### [Task prompt]
Report each line of the material below where the word "forced" can be found.

**** Data in this exercise ****

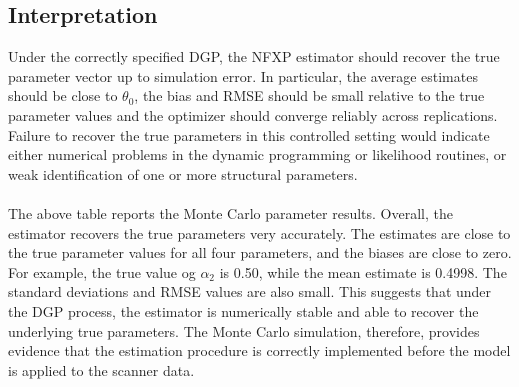 \subsection{Interpretation}

Under the correctly specified DGP, the NFXP estimator should recover the true parameter vector up to simulation error. In particular, the average estimates should be close to $\theta_0$, the bias and RMSE should be small relative to the true parameter values and the optimizer should converge reliably across replications. Failure to recover the true parameters in this controlled setting would indicate either numerical problems in the dynamic programming or likelihood routines, or weak identification of one or more structural parameters.
\\
\\
The above table reports the Monte Carlo parameter results. Overall, the estimator recovers the true parameters very accurately. The estimates are close to the true parameter values for all four parameters, and the biases are close to zero. For example, the true value og $\alpha_2$ is 0.50, while the mean estimate is 0.4998. The standard deviations and RMSE values are also small. This suggests that under the DGP process, the estimator is numerically stable and able to recover the underlying true parameters. The Monte Carlo simulation, therefore, provides evidence that the estimation procedure is correctly implemented before the model is applied to the scanner data. 

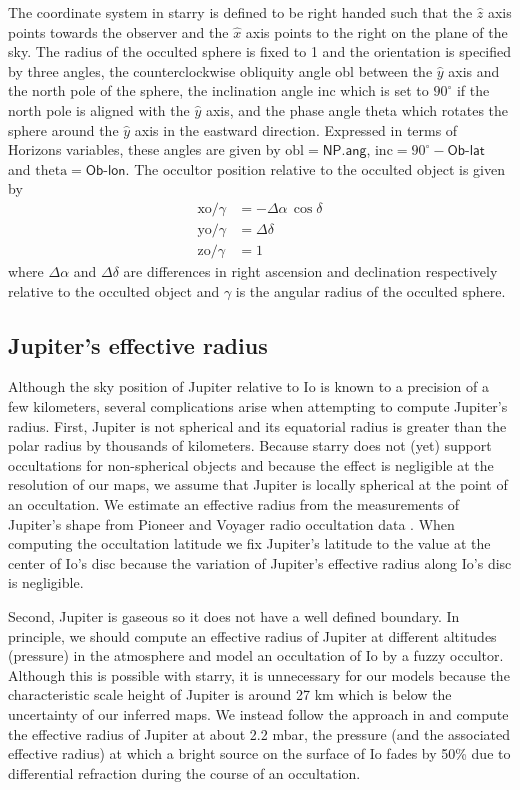 \documentclass[linenumbers,modern]{aastex62}
\begin{document}
The coordinate system in \textsf{starry} is defined to be right handed such that the $\hat{z}$
axis points towards the observer and the $\hat{x}$ axis points to the right on the plane of the sky.
The radius of the occulted sphere is fixed to 1 and the orientation is specified by three angles,
the counterclockwise obliquity angle \textsf{obl} between the $\hat{y}$ axis and the north pole of the sphere, the inclination angle \textsf{inc} which is set to $90^\circ$ if the north pole is aligned with the $\hat{y}$ axis, and the phase angle \textsf{theta} which rotates the sphere around the $\hat{y}$ axis in the eastward direction.
Expressed in terms of Horizons variables, these angles are given by $\mathrm{obl}=\textsf{NP.ang}$, $\mathrm{inc}=90^\circ-\textsf{Ob-lat}$ and $\mathrm{theta}=\textsf{Ob-lon}$.
The occultor position relative to the occulted object is given by
\begin{align}
    \mathrm{xo}/\gamma&=-\Delta\alpha\,\cos\delta\\
    \mathrm{yo}/\gamma&=\Delta\delta\\
    \mathrm{zo}/\gamma&=1
\end{align}
where $\Delta\alpha$ and $\Delta\delta$ are differences in right ascension and declination respectively relative to the occulted object and $\gamma$ is the angular radius of the occulted sphere.

\subsection{Jupiter's effective radius}
\label{ssec:effective_radius}
Although the sky position of Jupiter relative to Io is known to a precision of a few kilometers, several complications arise when attempting to compute Jupiter's radius.
First, Jupiter is not spherical and its equatorial radius is greater than the polar radius by thousands of kilometers. 
Because \textsf{starry} does not (yet) support occultations for non-spherical objects and because the effect is negligible at the resolution of our maps, we assume that Jupiter is locally spherical at the point of an occultation. 
We estimate an effective radius from the measurements of Jupiter's shape from Pioneer and Voyager radio occultation data \citep[Fig.~7 of][]{lindal1981}.
When computing the occultation latitude we fix Jupiter's latitude to the value at the center of Io's disc because 
the variation of Jupiter's effective radius along Io's disc is negligible.

Second, Jupiter is gaseous so it does not have a well defined boundary.
In principle, we should compute an effective radius of Jupiter at different altitudes (pressure) in the atmosphere and model an occultation of Io by a fuzzy occultor.
Although this is possible with \textsf{starry}, it is unnecessary for our models because the characteristic scale height of Jupiter is around 27 km  which is below the uncertainty of our inferred maps.
We instead follow the approach in \cite{spencer1990} and compute the effective radius of Jupiter at about 2.2 mbar, the pressure (and the associated effective radius) at which a  bright source on the surface of Io fades by 50\% due to differential refraction during the course of an occultation.
\end{document}
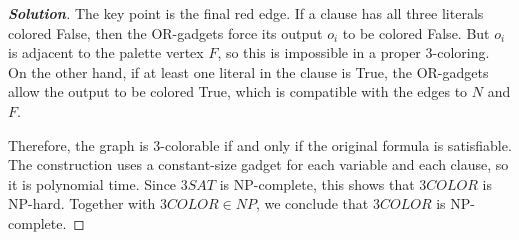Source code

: \documentclass[a4paper, UTF-8]{article}
\theoremstyle{plain}
\newenvironment{solution}{\begin{proof}[\indent\bf Solution]}{\end{proof}}
\begin{document}
\begin{solution}
The key point is the final red edge. If a clause has all three literals colored
False, then the OR-gadgets force its output $o_i$ to be colored False. But
$o_i$ is adjacent to the palette vertex $F$, so this is impossible in a proper
3-coloring. On the other hand, if at least one literal in the clause is True,
the OR-gadgets allow the output to be colored True, which is compatible with
the edges to $N$ and $F$.

Therefore, the graph is 3-colorable if and only if the original formula is
satisfiable. The construction uses a constant-size gadget for each variable
and each clause, so it is polynomial time. Since $3SAT$ is NP-complete, this
shows that $3COLOR$ is NP-hard. Together with $3COLOR\in NP$, we conclude that
$3COLOR$ is NP-complete.
\end{solution}
\end{document}
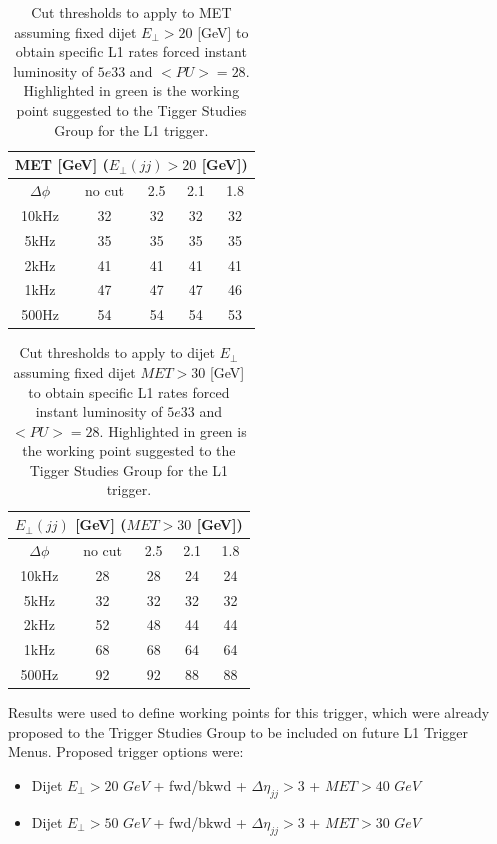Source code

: \documentclass[%
reprint,
amsmath,
amssymb,
aps,
pra,
showkeys
]{revtex4-1}
\begin{document}
\begin{table}
\begin{tabular}{|c||c|c|c|c|}
\hline
\multicolumn{5}{|c|}{MET [GeV] ($E_\bot(jj)>20$ [GeV])} \\
\hline
$\Delta\phi$ & no cut & 2.5 & 2.1 & 1.8 \\
\hline
10kHz        &     32 &  32 &  32 &  32 \\
5kHz         &     35 &  35 &  35 &  35 \\
\cellcolor{green}2kHz &\cellcolor{green}      41 &  41 &  41 &  41 \\
1kHz         &     47 &  47 &  47 &  46 \\
500Hz        &     54 &  54 &  54 &  53 \\
\hline
\end{tabular}
\caption{Cut thresholds to apply to MET assuming fixed dijet $E_\bot>20$ [GeV] to obtain specific L1 rates forced
instant luminosity of $5e33$ and $<PU>=28$. Highlighted in green is the working point suggested to the Tigger
Studies Group for the L1 trigger.}
\label{table_5E33_PU28_fixedDijet}
\end{table}

\begin{table}
\begin{tabular}{|c||c|c|c|c|}
\hline
\multicolumn{5}{|c|}{$E_\bot(jj)$ [GeV] ($MET>30$ [GeV])} \\
\hline
$\Delta\phi$ & no cut & 2.5 & 2.1 & 1.8 \\
\hline
10kHz        &     28 &  28 &  24 &  24 \\
5kHz         &     32 &  32 &  32 &  32 \\
\cellcolor{green} 2kHz         &\cellcolor{green}      52 &  48 &  44 &  44 \\
1kHz         &     68 &  68 &  64 &  64 \\
500Hz        &     92 &  92 &  88 &  88 \\
\hline
\end{tabular}
\caption{Cut thresholds to apply to dijet $E_\bot$ assuming fixed dijet $MET>30$ [GeV] to obtain specific L1 rates 
forced instant luminosity of $5e33$ and $<PU>=28$. Highlighted in green is the working point suggested to the Tigger
Studies Group for the L1 trigger.}
\label{table_5E33_PU28_fixedMET}
\end{table}

Results were used to define working points for this trigger, which were already proposed to the Trigger Studies Group
to be included on future L1 Trigger Menus. Proposed trigger options were:
\begin{itemize}
\item Dijet $E_\bot>20$ $GeV$ + fwd/bkwd + $\Delta\eta_{jj}>3$ + $MET>40$ $GeV$
\item Dijet $E_\bot>50$ $GeV$ + fwd/bkwd + $\Delta\eta_{jj}>3$ + $MET>30$ $GeV$
\end{itemize}
\end{document}
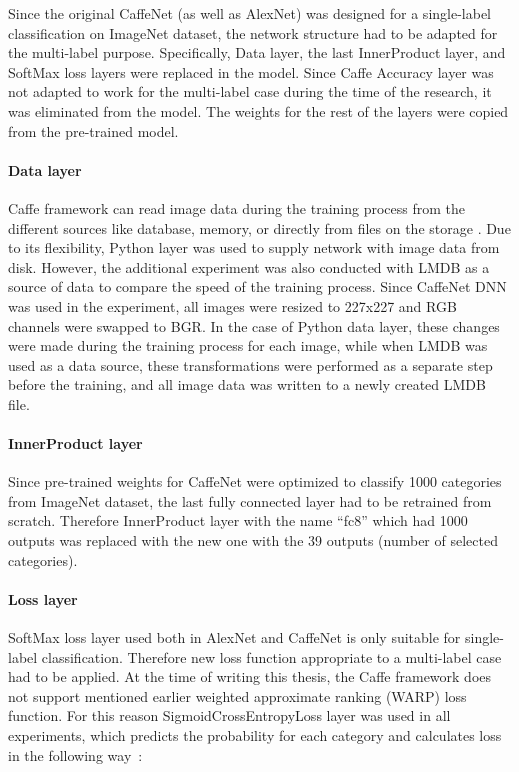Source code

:     Since the original CaffeNet (as well as  AlexNet) was designed for a single-label classification on ImageNet dataset, the network structure had to be adapted for the multi-label purpose. Specifically, Data layer, the last InnerProduct layer, and SoftMax loss layers were replaced in the model. Since Caffe Accuracy layer was not adapted to work for the multi-label case during the time of the research, it was eliminated from the model. The weights for the rest of the layers were copied from the pre-trained model.
    
    \paragraph{Data layer}
    Caffe framework can read image data during the training process from the different sources like database, memory, or directly from files on the storage \cite{CaffeLayerCatalogue}. Due to its flexibility, Python layer was used to supply network with image data from disk. However, the additional experiment was also conducted with LMDB \cite{lmdb} as a source of data to compare the speed of the training process. Since CaffeNet DNN was used in the experiment, all images were resized to 227x227 and RGB channels were swapped to BGR. In the case of Python data layer, these changes were made during the training process for each image, while when LMDB was used as a data source, these transformations were performed as a separate step before the training, and all image data was written to a newly created LMDB file.
    
    \paragraph{InnerProduct layer}
    Since pre-trained weights for CaffeNet were optimized to classify 1000 categories from ImageNet dataset, the last fully connected layer had to be retrained from scratch. Therefore InnerProduct layer with the name ``fc8'' which had 1000 outputs was replaced with the new one with the 39 outputs (number of selected categories).
    
    \paragraph{Loss layer}
    SoftMax loss layer used both in AlexNet and CaffeNet is only suitable for single-label classification. Therefore new loss function appropriate to a multi-label case had to be applied. At the time of writing this thesis, the Caffe framework does not support mentioned earlier weighted approximate ranking (WARP) loss function. For this reason SigmoidCrossEntropyLoss layer was used in all experiments, which predicts the probability for each category and calculates loss in the following way~\cite{CaffeSigmoidCrossEntropyLoss}:
    
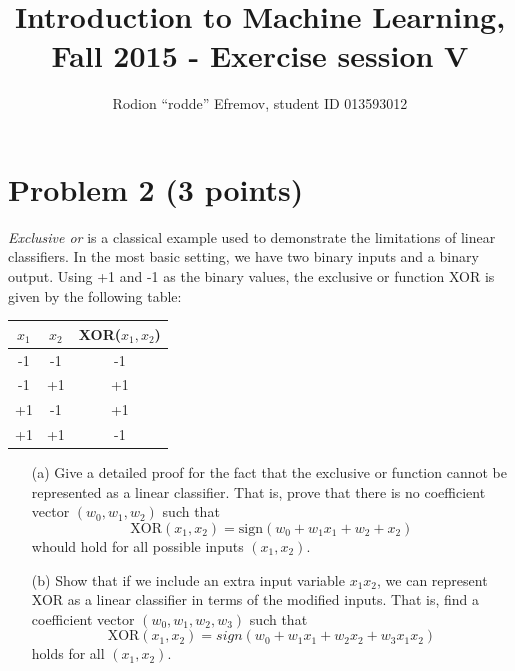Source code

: \documentclass[10pt]{article}
\title{Introduction to Machine Learning, Fall 2015 - Exercise session V}
\author{Rodion ``rodde'' Efremov, student ID 013593012}
\begin{document}
 \maketitle

\section*{Problem 2 (3 points)}
\color{blue} \textit{Exclusive or} is a classical example used to demonstrate the limitations of linear classifiers. In the most basic setting, we have two binary inputs and a binary output. Using +1 and -1 as the binary values, the exclusive or function XOR is given by the following table:
\begin{center}
\begin{tabular}{|cc|c|}
$x_1$ & $x_2$ & XOR($x_1, x_2$) \\
\hline
-1 & -1 & -1 \\
-1 & +1 & +1 \\
+1 & -1 & +1 \\
+1 & +1 & -1 \\
\hline
\end{tabular}
\end{center}
\begin{itemize}
\item[(a)] Give a detailed proof for the fact that the exclusive or function cannot be represented as a linear classifier. That is, prove that there is no coefficient vector $(w_0, w_1, w_2)$ such that
\[
\text{XOR}(x_1, x_2) = \text{sign}(w_0 + w_1 x_1 + w_2 + x_2)
\]
whould hold for all possible inputs $(x_1, x_2)$.
\item[(b)] Show that if we include an extra input variable $x_1x_2$, we can represent XOR as a linear classifier in terms of the modified inputs. That is, find a coefficient vector $(w_0, w_1, w_2, w_3)$ such that
\[
\text{XOR}(x_1, x_2) = sign(w_0 + w_1 x_1 + w_2 x_2 + w_3x_1x_2)
\]
holds for all $(x_1, x_2)$.
\end{itemize}
\color{black}
\end{document}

****

### [Result for this exercise]
\caption{Cut thresholds to apply to MET assuming fixed dijet $E_\bot>20$ [GeV] to obtain specific L1 rates forced
forced instant luminosity of $5e33$ and $<PU>=28$. Highlighted in green is the working point suggested to the Tigger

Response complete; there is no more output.